In 1995, I was concerned with the dynamism of change.  Partly this was political – partly local, academic political, in that I wanted to make clear that the Middle Ages wasn’t one big millennium-long lump that a single member of staff could be expected to cover all of; partly political in the wider sense, in that I wanted to argue for the human scale, the lived experience, of historical change and thus that all people have a role to play as historical agents (this, remember, was written in the depressing aftermath of the 1992 general election).  High level political change was intimately related to myriad decisions made at local levels – even in the fifth-to-eighth centuries.  All this, it won’t be surprising to learn, was born of an encounter, via post-processual archaeology, with Anthony Giddens’ concept of structuration and Pierre Bourdieu’s notion of the ‘habitus’, both of which in their own ways concern the recursive relationship between ‘structure’ and agency.  The structure within which people act is itself formed by a sort of memory bank of all previous actions and their acceptance or otherwise, a memory bank constantly remade or altered (in however infinitesimal way) by practice, by the innumerable, on-going actions of myriad social agents.   This approach has informed almost everything I have written since then.

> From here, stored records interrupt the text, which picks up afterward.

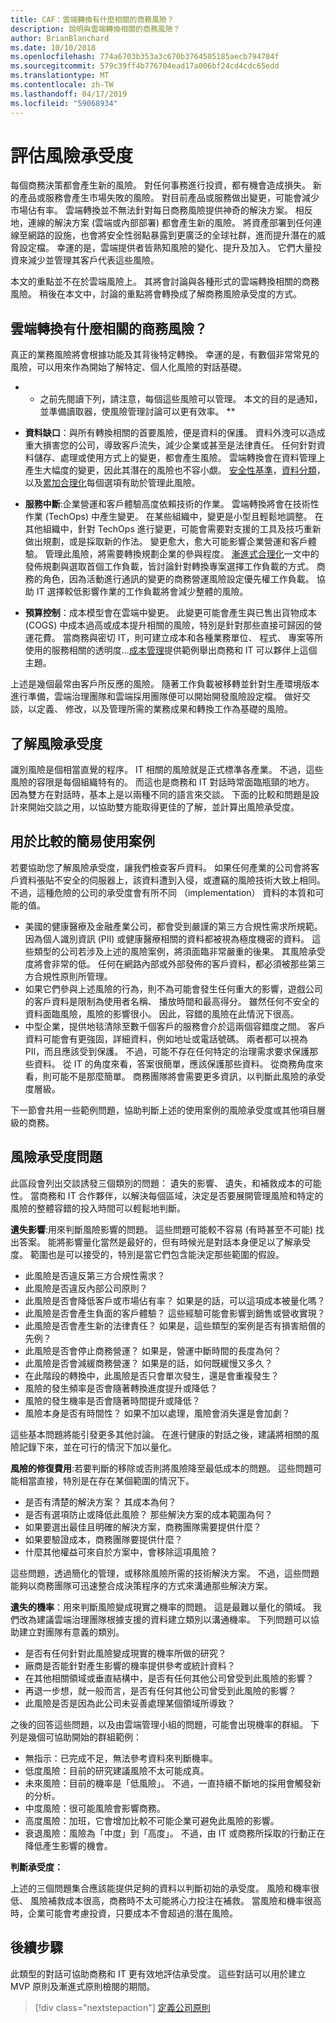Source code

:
 ```yaml
---
title: CAF：雲端轉換有什麼相關的商務風險？
description: 說明與雲端轉換相關的商務風險？
author: BrianBlanchard
ms.date: 10/10/2018
ms.openlocfilehash: 774a6703b353a3c670b3764505185aecb794784f
ms.sourcegitcommit: 579c39ff4b776704ead17a006bf24cd4cdc65edd
ms.translationtype: MT
ms.contentlocale: zh-TW
ms.lasthandoff: 04/17/2019
ms.locfileid: "59068934"
---
```

# <a name="evaluating-risk-tolerance"></a>評估風險承受度

每個商務決策都會產生新的風險。 對任何事務進行投資，都有機會造成損失。 新的產品或服務會產生市場失敗的風險。 對目前產品或服務做出變更，可能會減少市場佔有率。 雲端轉換並不無法針對每日商務風險提供神奇的解決方案。 相反地，連線的解決方案 (雲端或內部部署) 都會產生新的風險。 將資產部署到任何連線至網路的設施，也會將安全性弱點暴露到更廣泛的全球社群，進而提升潛在的威脅設定檔。 幸運的是，雲端提供者皆熟知風險的變化、提升及加入。 它們大量投資來減少並管理其客戶代表這些風險。

本文的重點並不在於雲端風險上。 其將會討論與各種形式的雲端轉換相關的商務風險。 稍後在本文中，討論的重點將會轉換成了解商務風險承受度的方式。

<!-- markdownlint-disable MD026 -->

## <a name="what-business-risks-are-associated-with-a-cloud-transformation"></a>雲端轉換有什麼相關的商務風險？

真正的業務風險將會根據功能及其背後特定轉換。 幸運的是，有數個非常常見的風險，可以用來作為開始了解特定、個人化風險的對話基礎。

* * 之前先閱讀下列，請注意，每個這些風險可以管理。 本文的目的是通知，並準備讀取器，使風險管理討論可以更有效率。 **

- **資料缺口**：與所有轉換相關的首要風險，便是資料的保護。 資料外洩可以造成重大損害您的公司，導致客戶流失，減少企業或甚至是法律責任。 任何針對資料儲存、處理或使用方式上的變更，都會產生風險。 雲端轉換會在資料管理上產生大幅度的變更，因此其潛在的風險也不容小覷。 [安全性基準](../security-baseline/overview.md)，[資料分類](./what-is-data-classification.md)，以及[累加合理化](../../digital-estate/rationalize.md#incremental-rationalization)每個選項有助於管理此風險。

- **服務中斷**:企業營運和客戶體驗高度依賴技術的作業。 雲端轉換將會在技術性作業 (TechOps) 中產生變更。 在某些組織中，變更是小型且輕鬆地調整。 在其他組織中，針對 TechOps 進行變更，可能會需要對支援的工具及技巧重新做出規劃，或是採取新的作法。 變更愈大，愈大可能影響企業營運和客戶體驗。 管理此風險，將需要轉換規劃企業的參與程度。 [漸進式合理化](../../digital-estate/rationalize.md#incremental-rationalization)一文中的發佈規劃與選取首個工作負載，皆討論針對轉換專案選擇工作負載的方式。 商務的角色，因為活動進行通訊的變更的商務營運風險設定優先權工作負載。 協助 IT 選擇較低影響作業的工作負載將會減少整體的風險。

- **預算控制**：成本模型會在雲端中變更。 此變更可能會產生與已售出貨物成本 (COGS) 中成本過高或成本提升相關的風險，特別是針對那些直接可歸因的營運花費。 當商務與密切 IT，則可建立成本和各種業務單位、 程式、 專案等所使用的服務相關的透明度...[成本管理](../cost-management/overview.md)提供範例舉出商務和 IT 可以夥伴上這個主題。

上述是幾個最常由客戶所反應的風險。 隨著工作負載被移轉並針對生產環境版本進行準備，雲端治理團隊和雲端採用團隊便可以開始開發風險設定檔。 做好交談，以定義、 修改，以及管理所需的業務成果和轉換工作為基礎的風險。

## <a name="understanding-risk-tolerance"></a>了解風險承受度

識別風險是個相當直覺的程序。 IT 相關的風險就是正式標準各產業。 不過，這些風險的容限是每個組織特有的。 而這也是商務和 IT 對話時常面臨瓶頸的地方。 因為雙方在對話時，基本上是以兩種不同的語言來交談。 下面的比較和問題是設計來開始交談之用，以協助雙方能取得更佳的了解，並計算出風險承受度。

## <a name="simple-use-case-for-comparison"></a>用於比較的簡易使用案例

若要協助您了解風險承受度，讓我們檢查客戶資料。 如果任何產業的公司會將客戶資料張貼不安全的伺服器上，該資料遭到入侵，或遭竊的風險技術大致上相同。 不過，這種危險的公司的承受度會有所不同 （implementation） 資料的本質和可能的值。

- 美國的健康醫療及金融產業公司，都會受到嚴謹的第三方合規性需求所規範。 因為個人識別資訊 (PII) 或健康醫療相關的資料都被視為極度機密的資料。 這些類型的公司若涉及上述的風險案例，將須面臨非常嚴重的後果。 其風險承受度將會非常的低。 任何在網路內部或外部發佈的客戶資料，都必須被那些第三方合規性原則所管理。
- 如果它們參與上述風險的行為，則不為可能會發生任何重大的影響，遊戲公司的客戶資料是限制為使用者名稱、 播放時間和最高得分。 雖然任何不安全的資料面臨風險，風險的影響很小。 因此，容錯的風險在此情況下很高。
- 中型企業，提供地毯清除至數千個客戶的服務會介於這兩個容錯度之間。 客戶資料可能會有更強固，詳細資料，例如地址或電話號碼。 兩者都可以視為 PII，而且應該受到保護。 不過，可能不存在任何特定的治理需求要求保護那些資料。 從 IT 的角度來看，答案很簡單，應該保護那些資料。 從商務角度來看，則可能不是那麼簡單。 商務團隊將會需要更多資訊，以判斷此風險的承受度層級。

下一節會共用一些範例問題，協助判斷上述的使用案例的風險承受度或其他項目層級的商務。

## <a name="risk-tolerance-questions"></a>風險承受度問題

此區段會列出交談誘發三個類別的問題： 遺失的影響、 遺失，和補救成本的可能性。 當商務和 IT 合作夥伴，以解決每個區域，決定是否要展開管理風險和特定的風險的整體容錯的投入時間可以輕鬆地判斷。

**遺失影響**:用來判斷風險影響的問題。 這些問題可能較不容易 (有時甚至不可能) 找出答案。 能將影響量化當然是最好的，但有時候光是對話本身便足以了解承受度。 範圍也是可以接受的，特別是當它們包含能決定那些範圍的假設。

- 此風險是否違反第三方合規性需求？
- 此風險是否違反內部公司原則？
- 此風險是否會降低客戶或市場佔有率？ 如果是的話，可以這項成本被量化嗎？
- 此風險是否會產生負面的客戶體驗？ 這些經驗可能會影響到銷售或營收實現？
- 此風險是否會產生新的法律責任？ 如果是，這些類型的案例是否有損害賠償的先例？
- 此風險是否會停止商務營運？ 如果是，營運中斷時間的長度為何？
- 此風險是否會減緩商務營運？ 如果是的話，如何既緩慢又多久？
- 在此階段的轉換中，此風險是否只會單次發生，還是會重複發生？
- 風險的發生頻率是否會隨著轉換進度提升或降低？
- 風險的發生機率是否會隨著時間提升或降低？
- 風險本身是否有時間性？ 如果不加以處理，風險會消失還是會加劇？

這些基本問題將能引發更多其他討論。 在進行健康的對話之後，建議將相關的風險記錄下來，並在可行的情況下加以量化。

**風險的修復費用**:若要判斷的移除或否則將風險降至最低成本的問題。 這些問題可能相當直接，特別是在存在某個範圍的情況下。

- 是否有清楚的解決方案？ 其成本為何？
- 是否有選項防止或降低此風險？ 那些解決方案的成本範圍為何？
- 如果要選出最佳且明確的解決方案，商務團隊需要提供什麼？
- 如果要驗證成本，商務團隊要提供什麼？
- 什麼其他權益可來自於方案中，會移除這項風險？

這些問題，透過簡化的管理，或移除風險所需的技術解決方案。 不過，這些問題能夠以商務團隊可迅速整合成決策程序的方式來溝通那些解決方案。

**遺失的機率**：用來判斷風險變成現實之機率的問題。 這是最難以量化的領域。 我們改為建議雲端治理團隊根據支援的資料建立類別以溝通機率。 下列問題可以協助建立對團隊有意義的類別。

- 是否有任何針對此風險變成現實的機率所做的研究？
- 廠商是否能針對產生影響的機率提供參考或統計資料？
- 在其他相關領域或垂直結構中，是否有任何其他公司曾受到此風險的影響？
- 再退一步想，就一般而言，是否有任何其他公司曾受到此風險的影響？
- 此風險是否是因為此公司未妥善處理某個領域所導致？

之後的回答這些問題，以及由雲端管理小組的問題，可能會出現機率的群組。 下列是幾個可協助開始的群組範例：

- 無指示：已完成不足，無法參考資料來判斷機率。
- 低度風險：目前的研究建議風險不太可能成真。
- 未來風險：目前的機率是「低風險」。 不過，一直持續不斷地的採用會觸發新的分析。
- 中度風險：很可能風險會影響商務。
- 高度風險：加班，它會增加比較不可能企業可避免此風險的影響。
- 衰退風險：風險為「中度」到「高度」。 不過，由 IT 或商務所採取的行動正在降低產生影響的機會。

**判斷承受度：**

上述的三個問題集合應該能提供足夠的資料以判斷初始的承受度。 風險和機率很低、 風險補救成本很高，商務時不太可能將心力投注在補救。 當風險和機率很高時，企業可能會考慮投資，只要成本不會超過的潛在風險。

## <a name="next-steps"></a>後續步驟

此類型的對話可協助商務和 IT 更有效地評估承受度。 這些對話可以用於建立 MVP 原則及漸進式原則檢閱的期間。

> [!div class="nextstepaction"]
> [定義公司原則](./define-policy.md)
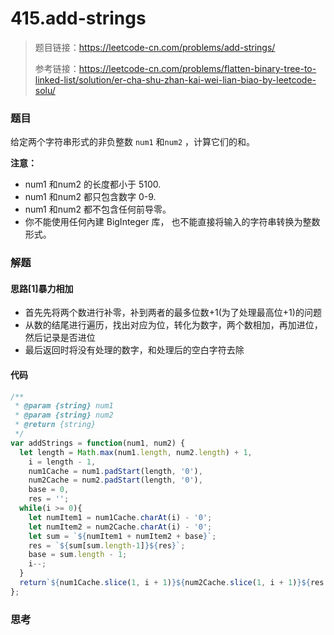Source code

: # 415.add-strings

> 题目链接：https://leetcode-cn.com/problems/add-strings/
>
> 参考链接：https://leetcode-cn.com/problems/flatten-binary-tree-to-linked-list/solution/er-cha-shu-zhan-kai-wei-lian-biao-by-leetcode-solu/

### 题目

给定两个字符串形式的非负整数 `num1` 和`num2` ，计算它们的和。

**注意：**

* num1 和num2 的长度都小于 5100.
* num1 和num2 都只包含数字 0-9.
* num1 和num2 都不包含任何前导零。
* 你不能使用任何內建 BigInteger 库， 也不能直接将输入的字符串转换为整数形式。



### 解题

#### 思路[1]暴力相加

* 首先先将两个数进行补零，补到两者的最多位数+1(为了处理最高位+1)的问题
* 从数的结尾进行遍历，找出对应为位，转化为数字，两个数相加，再加进位，然后记录是否进位
* 最后返回时将没有处理的数字，和处理后的空白字符去除

#### 代码

```javascript
/**
 * @param {string} num1
 * @param {string} num2
 * @return {string}
 */
var addStrings = function(num1, num2) {
  let length = Math.max(num1.length, num2.length) + 1,
    i = length - 1,   
    num1Cache = num1.padStart(length, '0'),
    num2Cache = num2.padStart(length, '0'),
    base = 0, 
    res = '';
  while(i >= 0){
    let numItem1 = num1Cache.charAt(i) - '0';
    let numItem2 = num2Cache.charAt(i) - '0';
    let sum = `${numItem1 + numItem2 + base}`;
    res = `${sum[sum.length-1]}${res}`;
    base = sum.length - 1;
    i--;
  }
  return`${num1Cache.slice(1, i + 1)}${num2Cache.slice(1, i + 1)}${res.replace(/^0+/, '') || '0'}`
};
```



### 思考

That said, the extent to which it can be harmonised with the approach that I am going to suggest today is a problem to which I don’t yet have an answer.  What has increasingly interested me over the last decade is the irony of history.  That is to say that what happens in history may not be the result of one social actor failing or succeeding, or compromising to some extent, vis-à-vis his or her aims, in his or her relationships with another, which is the way that I – and I suspect most historians – have tended to view the issue.  Rather it might be something intended by nobody.  This is something I discussed in the central section of Barbarian Migrations and the Roman West, where I tried to construct a historical narrative in the ironic mode, attempting to depict events unfolding without colouring my account or analysis according to what I know (but my subjects didn’t) was going to happen next.  This was to some degree an exercise in writing without the usual portentous phraseology of historians: ‘and so it was that, for the last time, the Roman army campaigned north of the Loire’; ‘this decision was to have fatal consequences’; that sort of thing.  It’s a lot more difficult than you might think…  Going back to the terms of my 1995 article, what sorts of ‘transitions’ did contemporaries think they were living through, or trying to bring about, which actually went nowhere, or went in a completely different direction from the one intended?    The usual methods of history have a tendency to ignore all this by assuming that the path of history is cut by agents who know where they are going and are capable of bringing about the changes they want.  History is thus deliberate.  While I don’t want to remove the knowledgeable social actors or the ability to effect change from the equation, I am increasingly convinced that the course of history is fundamentally unintended, chaotic and accidental.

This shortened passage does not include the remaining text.